We’ve found a pretty simple workaround for this. Instead of using standard properties like button.highlighted = YES or button.selected = YES that don’t work anyway in that bottom band, we simply fake a highlight by first delaying the final method that’s called on button press. Simply set the background image of the unhighlighted button to the highlighted state with an unperceived delay BEFORE we call the final method. It looks like this:

[self.stopRecordingButton setImage:[UIImage imageNamed:@"stopRecordingButton"] forState:UIControlStateNormal];
[self.stopRecordingButton setImage:[UIImage imageNamed:@"stopRecordingButton-highlighted"] forState:UIControlStateHighlighted];
[self.stopRecordingButton addTarget:self action:@selector(stopRecordingDelay) forControlEvents:UIControlEventTouchUpInside];

    [self.stopRecordingButton setImage:[UIImage imageNamed:@"stopRecordingButton-highlighted"] forState:UIControlStateNormal];

    [self performSelector:@selector(stopRecording) withObject:nil afterDelay:0.025f];

- (void)stopRecording
    [self.stopRecordingButton setImage:[UIImage imageNamed:@"stopRecordingButton"] forState:UIControlStateNormal];

    //Do real stuff

When creating our buttons we set two images for the button, one for normal, the other for highlighted. Pay attention to the image names.

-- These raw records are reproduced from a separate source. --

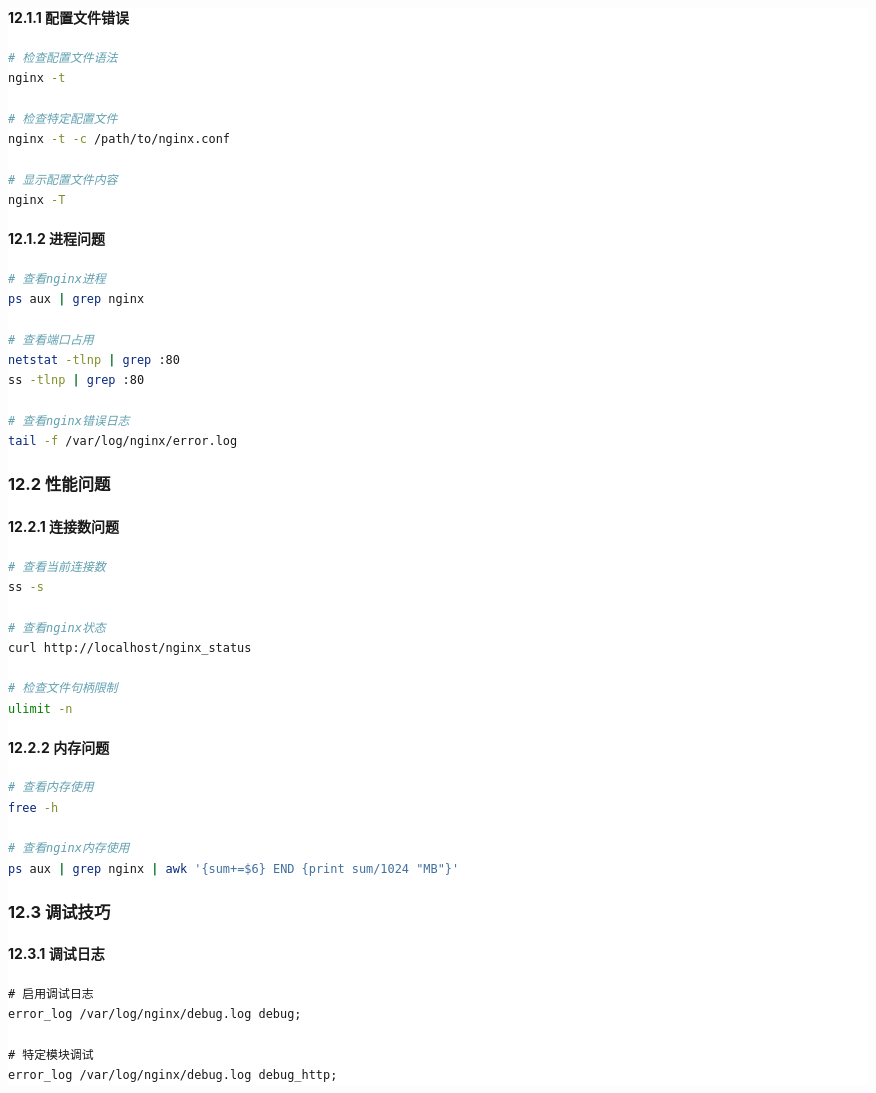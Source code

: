 #### 12.1.1 配置文件错误
```bash
# 检查配置文件语法
nginx -t

# 检查特定配置文件
nginx -t -c /path/to/nginx.conf

# 显示配置文件内容
nginx -T
```

#### 12.1.2 进程问题
```bash
# 查看nginx进程
ps aux | grep nginx

# 查看端口占用
netstat -tlnp | grep :80
ss -tlnp | grep :80

# 查看nginx错误日志
tail -f /var/log/nginx/error.log
```

### 12.2 性能问题

#### 12.2.1 连接数问题
```bash
# 查看当前连接数
ss -s

# 查看nginx状态
curl http://localhost/nginx_status

# 检查文件句柄限制
ulimit -n
```

#### 12.2.2 内存问题
```bash
# 查看内存使用
free -h

# 查看nginx内存使用
ps aux | grep nginx | awk '{sum+=$6} END {print sum/1024 "MB"}'
```

### 12.3 调试技巧

#### 12.3.1 调试日志
```nginx
# 启用调试日志
error_log /var/log/nginx/debug.log debug;

# 特定模块调试
error_log /var/log/nginx/debug.log debug_http;
```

We then tell the button to call an intermediary method that sets the unhighlighted button’s background to the highlighted state, faking the standard highlighting interaction that doesn’t work in that 50px space at the bottom of the screen. After a tiny, unperceived delay of .025 seconds we then call our real method and reset our button, if needed, to the original, unhighlighted state.

Now, regardless of how quickly the user taps the buttons within that bottom band they’ll receive the feedback that their button was pressed.

Not the worst hack on the planet, I hope.